## Task goal
Go line by line through the listing below and copy those that hold "OAuth".

## Data for this task

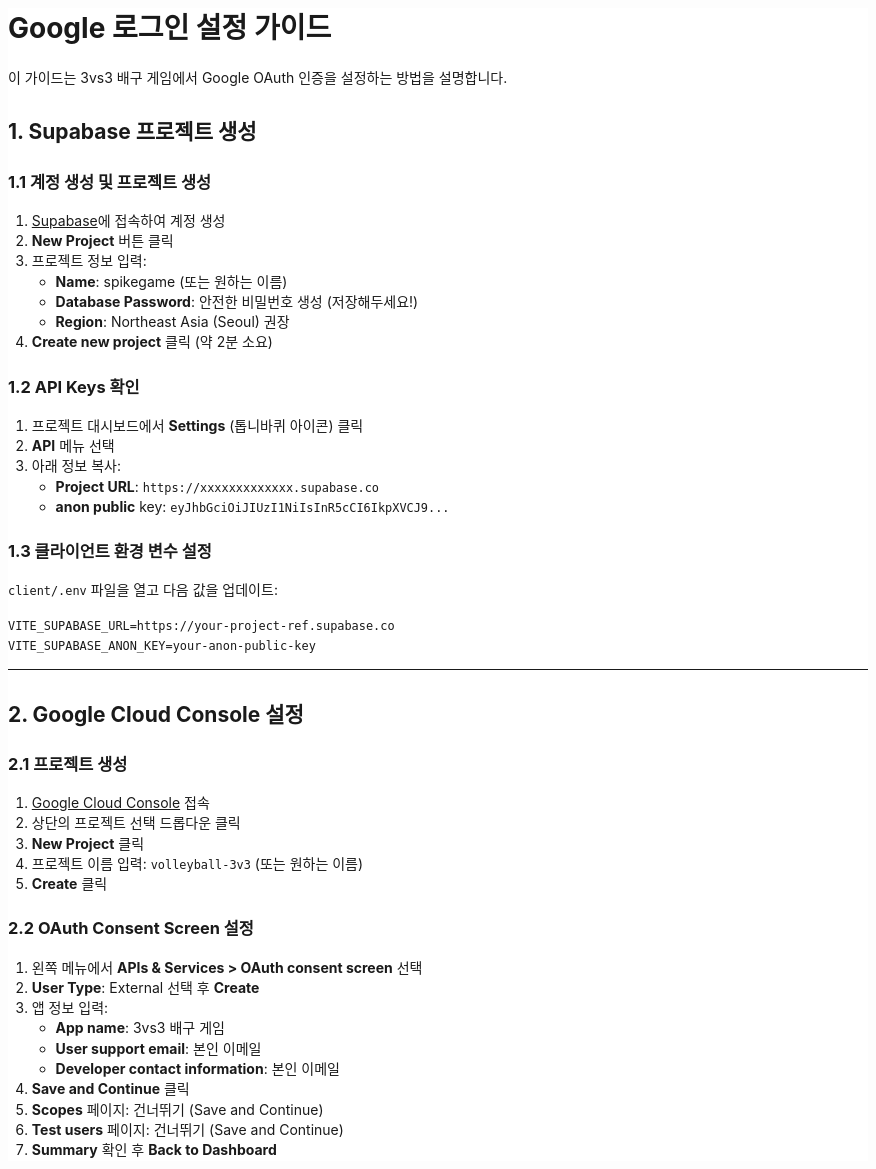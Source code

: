 # Google 로그인 설정 가이드

이 가이드는 3vs3 배구 게임에서 Google OAuth 인증을 설정하는 방법을 설명합니다.

## 1. Supabase 프로젝트 생성

### 1.1 계정 생성 및 프로젝트 생성
1. [Supabase](https://supabase.com)에 접속하여 계정 생성
2. **New Project** 버튼 클릭
3. 프로젝트 정보 입력:
   - **Name**: spikegame (또는 원하는 이름)
   - **Database Password**: 안전한 비밀번호 생성 (저장해두세요!)
   - **Region**: Northeast Asia (Seoul) 권장
4. **Create new project** 클릭 (약 2분 소요)

### 1.2 API Keys 확인
1. 프로젝트 대시보드에서 **Settings** (톱니바퀴 아이콘) 클릭
2. **API** 메뉴 선택
3. 아래 정보 복사:
   - **Project URL**: `https://xxxxxxxxxxxxx.supabase.co`
   - **anon public** key: `eyJhbGciOiJIUzI1NiIsInR5cCI6IkpXVCJ9...`

### 1.3 클라이언트 환경 변수 설정
`client/.env` 파일을 열고 다음 값을 업데이트:
```env
VITE_SUPABASE_URL=https://your-project-ref.supabase.co
VITE_SUPABASE_ANON_KEY=your-anon-public-key
```

---

## 2. Google Cloud Console 설정

### 2.1 프로젝트 생성
1. [Google Cloud Console](https://console.cloud.google.com) 접속
2. 상단의 프로젝트 선택 드롭다운 클릭
3. **New Project** 클릭
4. 프로젝트 이름 입력: `volleyball-3v3` (또는 원하는 이름)
5. **Create** 클릭

### 2.2 OAuth Consent Screen 설정
1. 왼쪽 메뉴에서 **APIs & Services > OAuth consent screen** 선택
2. **User Type**: External 선택 후 **Create**
3. 앱 정보 입력:
   - **App name**: 3vs3 배구 게임
   - **User support email**: 본인 이메일
   - **Developer contact information**: 본인 이메일
4. **Save and Continue** 클릭
5. **Scopes** 페이지: 건너뛰기 (Save and Continue)
6. **Test users** 페이지: 건너뛰기 (Save and Continue)
7. **Summary** 확인 후 **Back to Dashboard**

## Response
이 가이드는 3vs3 배구 게임에서 Google OAuth 인증을 설정하는 방법을 설명합니다.
### 2.2 OAuth Consent Screen 설정
1. 왼쪽 메뉴에서 **APIs & Services > OAuth consent screen** 선택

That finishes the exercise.